Urusan sampah dimulai dari kebiasaan di tingkat bawah dulu.Seperti keluarga.Saya termasuk mulai disiplin untuk memilah-milah sampah.Namun sayangnya saat sampah diambil oleh petugas sampah dijadikan satu di gerobaknya.
Tetapi masalah sampah memang bukan saja tugas pemerintah namun masyarakatpun harus menyadari untuk tidak buang sampah sembarangan
Masalah sampah ini nggak beres beres ya teh. Karena memang nggak mudah. Walau gitu aku tetap acungkan jempol ama para lembaga di Bandung selalu berusaha menuju Zero Waste Cities. Dan ini itu perlu ketja sama banyak pihak ya termasuk masyarakat. Semoga program keren ini semakin terealisasikan ya dan dimudahkan proses semuanya
Benar teh, masalah sampah adalah masalah bersama, perlu sinergi darii berbagai pihak agar berhasil diatasi. Semoga saja semua upaya gigih yang dilakukan untuk mengatasi permasalahan sampah dapat berbuah sesuai harapan.
Memang masalah penanganan sampah ini untuk mewujudkan zero waste, butuh peran semua pihak. Dari semua struktur pemerintahan, mulai dari keluarga hingga pemerintah kota.
Aih..aku kira kang pisman ini nama kuliner yang ada pisangnya gituh..eh ternyata ya.. hehe..Bagus juga mudah diingat..dan yang penting actionnya ya untuk pisahin sampah..
Semoga ke depan tata kelolanya juga semakin terlaksana dengan baik ya mba. Apa yang direkomendasikan juga bisa terwujud dan tentu ini butuh dukungan juga
Semoga ke depan tata kelolanya juga semakin terlaksana dengan baik ya mba. Apa yang direkomendasikan juga bisa terwujud dan tentu ini butuh dukungan juga pastinya
Semoga ke depan tata kelolanya juga semakin terlaksana dengan baik ya mba. Apa yang direkomendasikan juga bisa terwujud dan tentu ini butuh dukungan juga pastinya yaa
Wah, menarik sekali ini.
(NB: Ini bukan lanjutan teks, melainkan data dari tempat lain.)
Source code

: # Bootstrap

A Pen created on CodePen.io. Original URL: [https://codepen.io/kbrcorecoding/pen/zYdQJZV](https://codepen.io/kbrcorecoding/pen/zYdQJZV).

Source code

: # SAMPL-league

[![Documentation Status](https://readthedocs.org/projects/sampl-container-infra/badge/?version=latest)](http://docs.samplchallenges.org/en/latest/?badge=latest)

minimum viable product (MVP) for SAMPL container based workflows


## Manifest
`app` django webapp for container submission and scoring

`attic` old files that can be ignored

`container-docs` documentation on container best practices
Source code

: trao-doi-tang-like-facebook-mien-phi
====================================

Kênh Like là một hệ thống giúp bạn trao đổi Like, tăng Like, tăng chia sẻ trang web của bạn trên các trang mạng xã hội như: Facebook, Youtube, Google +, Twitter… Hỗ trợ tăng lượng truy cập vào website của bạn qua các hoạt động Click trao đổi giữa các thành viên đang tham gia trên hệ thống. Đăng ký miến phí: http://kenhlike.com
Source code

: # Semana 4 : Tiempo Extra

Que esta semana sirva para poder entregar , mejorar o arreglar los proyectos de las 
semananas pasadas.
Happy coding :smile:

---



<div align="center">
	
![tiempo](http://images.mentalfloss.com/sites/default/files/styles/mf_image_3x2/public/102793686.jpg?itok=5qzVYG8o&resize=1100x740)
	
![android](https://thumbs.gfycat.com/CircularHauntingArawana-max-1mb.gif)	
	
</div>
Semoga dengan adanya program Zero waste cities yang sudah berlangsung di beberapa daerah di Bandung bisa diconyoh oleh daerah lain
Program Kang Pisman yang dimulai dari rumah ini, bagus ya mbak. Karena memang tanpa disadari, banyaknya sampah ini dimulai juga dari rumah.
Mantap ya kota Bandung ini
Sudah mulai melangkah nyata untuk mewujudkan kota bebas sampah
Salah satunya dengan adanya Kang Pisman ini ya teh
Betul banget perlu perjuangan & kesadaran dari orang-orangnya untuk pengelolaan sampah nih. Yang konsen ke sampah satu dua orang eh yang sembarangan banyak jadilah gak bisa diselesaikan.
Tapi mudah-mudahan sekarang makinbanyak irang yang aware menjaga kebersihan ya untuk ikut jaga bumi
Setuju bahwa sampah adalah tanggung jawab kita bersama. Di kampungku pernah ada program pengelolaan sampah, tapi setelah beberapa lama pada bosan gitu. Semoga Bandung jadi Zero Waste Cities sehingga kota-kota lain ikut tergerak untuk mengurangi sampah
Semoga berjalan dengan baik dan bisa menjadi contoh kota kota lain. Perlu kerjasama antara pemerintah dan masyarakat. Perlu diingatkan selalu karena membentuk kebiasaan baik tidak mudah.
Kayaknya program menuju zero waste cities harus dilakukan di semua kota besar. Dan harus ada regulasi yang ngatur juga, agar warga juga mengikuti perintah yang ada. SEkarnag kan orang nggak hanya gampang buang sampah tapi juga belum ada kesadaran untuk memilah sampah. Aku sendiri baru sebatas misah sampah organik untuk dijadikan kompos, sementara sampah kardus dan plastik aku kasih ke tukang sampah dalam wadah sendiri.
Dari Bandung semoga menular ke kota2 lainnya ya. Sama juga dari diri kita sendiri, semoga menular pada anggota keluarga lain. Karena masalah sampah ini tidak mudah, prosesnya lama dan butuh kesadaran bersama.
Kayanya kalau ada anggaran khusus program ZWC di daerah bisa berjalan lancar, dan semua kelurahan dapat menerapkan program ini dengan memilah sampah dan dibedakan berdasarkan jenis sampah. Hal ini akan membantu pengangkut sampah dan mengurangi jumlah sampah di TPA.
Mantap ini program ZWC pastinya diperlukan semangat yang tinggi untuk mewujudkan Bandung menjadi kota zero waste cities, hal ini bisa terwujud karena dukungan warga dan aparatnya. Semoga menjadi contoh untuk kota lainnya.